Effects of ambroxol treatment on myoclonus. The Unified Myoclonus Rating Scale (UMRS) was used to evaluate the response of myoclonus to ambroxol therapy in patients with nGD. We evaluated myoclonus at rest in all patients and myoclonus with action, functional tests, and stimulus sensitivity in testable patients. High scores on UMRS reflect a severe condition.

Figure 4

Effects of ambroxol treatment on gross motor function. The graph shows changes in the Gross Motor Function Measure (GMFM) scores after ambroxol treatment for patients 2 and 3, who could be sufficiently examined. The GMFM score of 100% means that the patient's gross motor functions are equivalent to those of a typical 5‐year‐old individual.

Figure 5

Effects of ambroxol treatment on functional status. The polar graph shows changes in the Functional Independence Measure (FIM) ratings after ambroxol treatment for each individual item. The background rings represent scores of 1–7 with an inside‐out order.

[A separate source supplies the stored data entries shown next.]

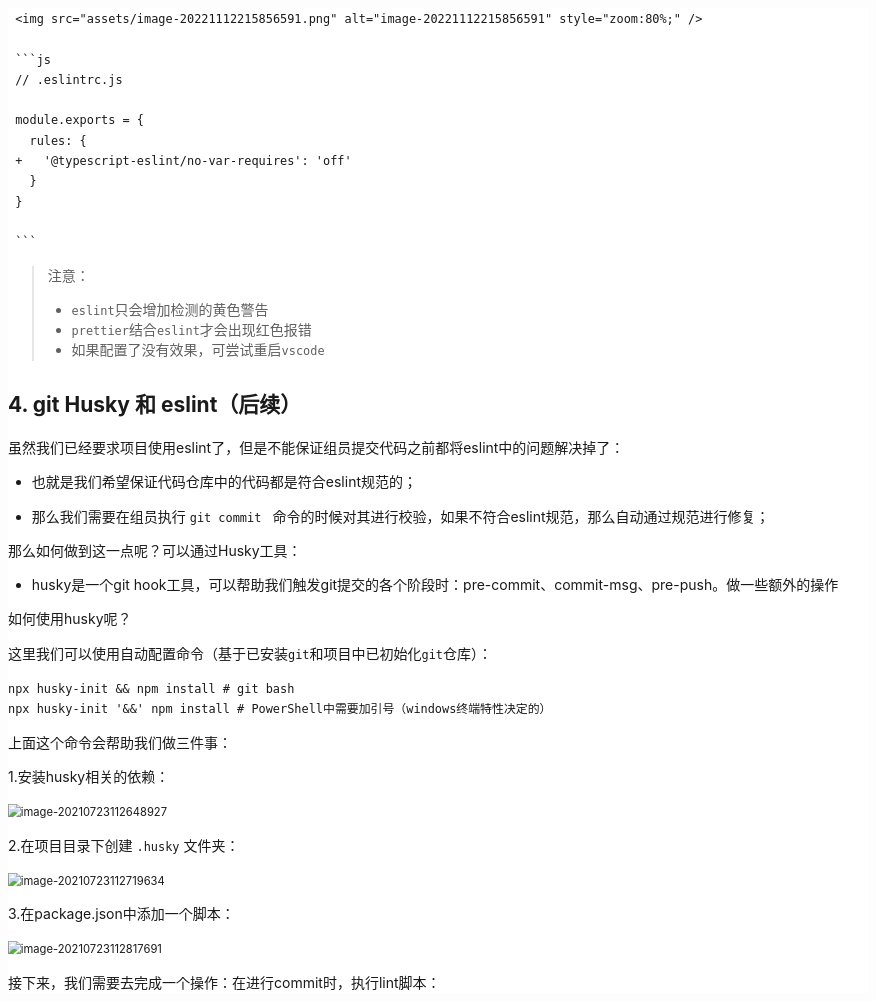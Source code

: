      <img src="assets/image-20221112215856591.png" alt="image-20221112215856591" style="zoom:80%;" />

     ```js
     // .eslintrc.js
     
     module.exports = {
       rules: {
     +   '@typescript-eslint/no-var-requires': 'off'
       }
     }
     
     ```

> 注意：
>
> - `eslint`只会增加检测的黄色警告
> - `prettier`结合`eslint`才会出现红色报错
> - 如果配置了没有效果，可尝试重启`vscode`

## 4. git Husky 和 eslint（后续）

虽然我们已经要求项目使用eslint了，但是不能保证组员提交代码之前都将eslint中的问题解决掉了：

* 也就是我们希望保证代码仓库中的代码都是符合eslint规范的；

* 那么我们需要在组员执行 `git commit ` 命令的时候对其进行校验，如果不符合eslint规范，那么自动通过规范进行修复；

那么如何做到这一点呢？可以通过Husky工具：

* husky是一个git hook工具，可以帮助我们触发git提交的各个阶段时：pre-commit、commit-msg、pre-push。做一些额外的操作

如何使用husky呢？

这里我们可以使用自动配置命令（基于已安装`git`和项目中已初始化`git`仓库）：

```shell
npx husky-init && npm install # git bash
npx husky-init '&&' npm install # PowerShell中需要加引号（windows终端特性决定的）
```

上面这个命令会帮助我们做三件事：

1.安装husky相关的依赖：

<img src="https://tva1.sinaimg.cn/large/008i3skNgy1gsqq0o5jxmj30bb04qwen.jpg" alt="image-20210723112648927" style="zoom:80%;" />

2.在项目目录下创建 `.husky` 文件夹：

<img src="https://tva1.sinaimg.cn/large/008i3skNgy1gsqq16zo75j307703mt8m.jpg" alt="image-20210723112719634" style="zoom:80%;" />

3.在package.json中添加一个脚本：

<img src="https://tva1.sinaimg.cn/large/008i3skNgy1gsqq26phpxj30dj06fgm3.jpg" alt="image-20210723112817691" style="zoom:80%;" />

接下来，我们需要去完成一个操作：在进行commit时，执行lint脚本：
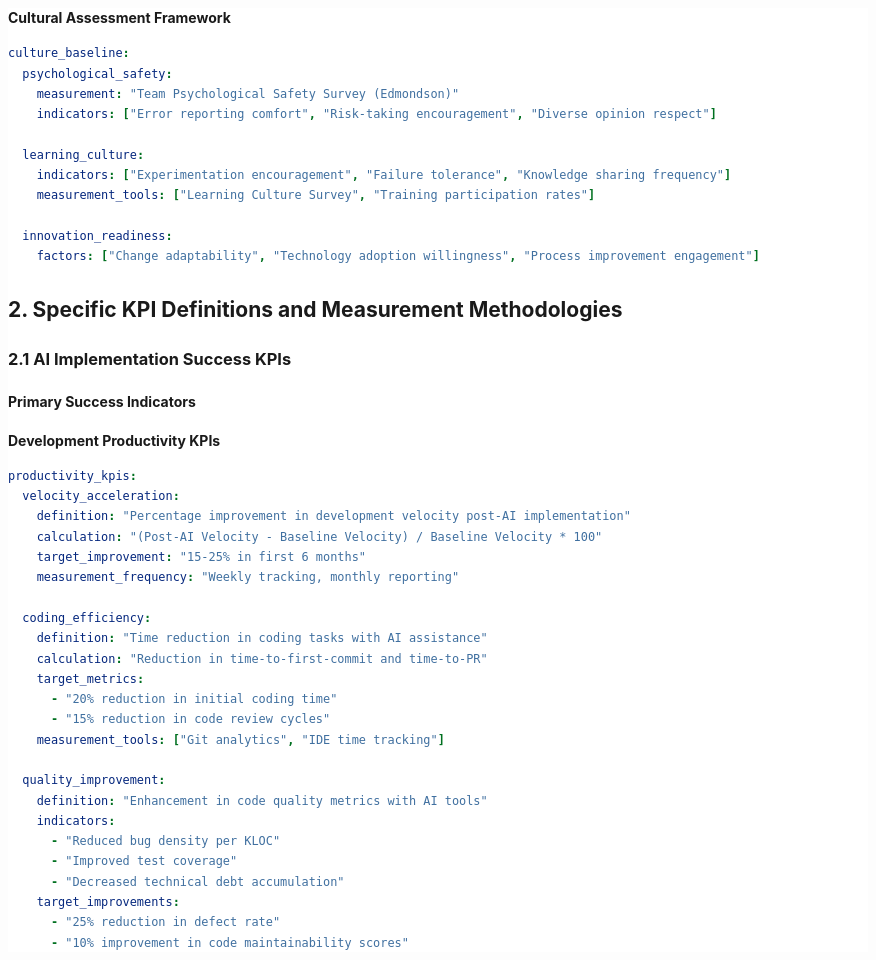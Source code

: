 **Cultural Assessment Framework**
```yaml
culture_baseline:
  psychological_safety:
    measurement: "Team Psychological Safety Survey (Edmondson)"
    indicators: ["Error reporting comfort", "Risk-taking encouragement", "Diverse opinion respect"]
  
  learning_culture:
    indicators: ["Experimentation encouragement", "Failure tolerance", "Knowledge sharing frequency"]
    measurement_tools: ["Learning Culture Survey", "Training participation rates"]
  
  innovation_readiness:
    factors: ["Change adaptability", "Technology adoption willingness", "Process improvement engagement"]
```

## 2. Specific KPI Definitions and Measurement Methodologies

### 2.1 AI Implementation Success KPIs

#### Primary Success Indicators

**Development Productivity KPIs**
```yaml
productivity_kpis:
  velocity_acceleration:
    definition: "Percentage improvement in development velocity post-AI implementation"
    calculation: "(Post-AI Velocity - Baseline Velocity) / Baseline Velocity * 100"
    target_improvement: "15-25% in first 6 months"
    measurement_frequency: "Weekly tracking, monthly reporting"
    
  coding_efficiency:
    definition: "Time reduction in coding tasks with AI assistance"
    calculation: "Reduction in time-to-first-commit and time-to-PR"
    target_metrics:
      - "20% reduction in initial coding time"
      - "15% reduction in code review cycles"
    measurement_tools: ["Git analytics", "IDE time tracking"]
  
  quality_improvement:
    definition: "Enhancement in code quality metrics with AI tools"
    indicators:
      - "Reduced bug density per KLOC"
      - "Improved test coverage"
      - "Decreased technical debt accumulation"
    target_improvements:
      - "25% reduction in defect rate"
      - "10% improvement in code maintainability scores"
```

All items were graded on a 1‐ to 7‐point scale (score 1: total assistance, score 7: complete independence) and the expanding rings indicate the FIM rating.

Figure 6

Effects of ambroxol on PLR to monochromatic light stimulation in nGD patients. Assessments were performed at the following times posttreatment: patient 1, month 48; patients 2 and 3, month 36; patient 4, month 24; and patient 5, month 6.

Figure 7

Effects of ambroxol on horizontal saccadic eye movements. Data were acquired from two testable patients (patients 2 and 3) and six healthy controls (median age = 22 years; range = 22–34 years). (A) Representation of slowed and stepped saccadic eye movements presenting with large latencies in patients at baseline. (B) Comparison of horizontal saccadic latencies in patients with nGD and normal controls.The results present the mean ± SEM. Statistically significant differences between the control and baseline were elicited, using Mann‐Whitney U‐test. Statistically significant differences between the baseline and month 6 were elicited, using Wilcoxon signed‐rank test. *P < 0.05, ****P < 0.0001.